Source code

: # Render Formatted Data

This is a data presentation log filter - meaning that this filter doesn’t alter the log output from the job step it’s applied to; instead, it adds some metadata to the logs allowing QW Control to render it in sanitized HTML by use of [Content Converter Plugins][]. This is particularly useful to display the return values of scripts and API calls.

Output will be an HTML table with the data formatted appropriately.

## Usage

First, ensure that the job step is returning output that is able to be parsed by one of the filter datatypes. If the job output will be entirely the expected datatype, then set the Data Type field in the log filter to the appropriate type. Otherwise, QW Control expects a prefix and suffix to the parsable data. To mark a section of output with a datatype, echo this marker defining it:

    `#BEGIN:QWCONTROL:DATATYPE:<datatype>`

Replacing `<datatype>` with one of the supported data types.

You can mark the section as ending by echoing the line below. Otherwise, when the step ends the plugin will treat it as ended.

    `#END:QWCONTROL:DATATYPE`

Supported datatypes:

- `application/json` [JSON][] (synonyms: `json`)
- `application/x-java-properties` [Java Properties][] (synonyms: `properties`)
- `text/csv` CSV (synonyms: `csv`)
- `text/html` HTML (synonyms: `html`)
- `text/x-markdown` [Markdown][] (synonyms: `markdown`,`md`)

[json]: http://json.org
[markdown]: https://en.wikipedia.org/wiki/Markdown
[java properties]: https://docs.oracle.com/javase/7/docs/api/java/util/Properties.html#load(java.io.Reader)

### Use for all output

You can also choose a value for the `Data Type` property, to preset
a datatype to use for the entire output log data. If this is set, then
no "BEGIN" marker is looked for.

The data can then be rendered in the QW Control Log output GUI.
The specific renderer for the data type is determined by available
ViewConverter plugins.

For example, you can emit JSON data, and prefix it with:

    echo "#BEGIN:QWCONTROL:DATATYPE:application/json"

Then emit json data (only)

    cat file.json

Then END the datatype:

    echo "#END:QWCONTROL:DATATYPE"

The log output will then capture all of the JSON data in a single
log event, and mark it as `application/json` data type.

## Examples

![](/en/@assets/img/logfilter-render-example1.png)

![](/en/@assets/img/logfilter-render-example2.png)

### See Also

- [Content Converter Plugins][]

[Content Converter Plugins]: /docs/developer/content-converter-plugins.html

____________

> **Task to carry out**
What are the lines from the one with "is looked for." through the last line of the records above? Quote them exactly and add nothing.

> **Output of the task**
no "BEGIN" marker is looked for.

The data can then be rendered in the QW Control Log output GUI.
The specific renderer for the data type is determined by available
ViewConverter plugins.

For example, you can emit JSON data, and prefix it with:

    echo "#BEGIN:QWCONTROL:DATATYPE:application/json"

Then emit json data (only)

    cat file.json

Then END the datatype:

    echo "#END:QWCONTROL:DATATYPE"

The log output will then capture all of the JSON data in a single
log event, and mark it as `application/json` data type.

## Examples

![](/en/@assets/img/logfilter-render-example1.png)

![](/en/@assets/img/logfilter-render-example2.png)

### See Also

- [Content Converter Plugins][]

[Content Converter Plugins]: /docs/developer/content-converter-plugins.html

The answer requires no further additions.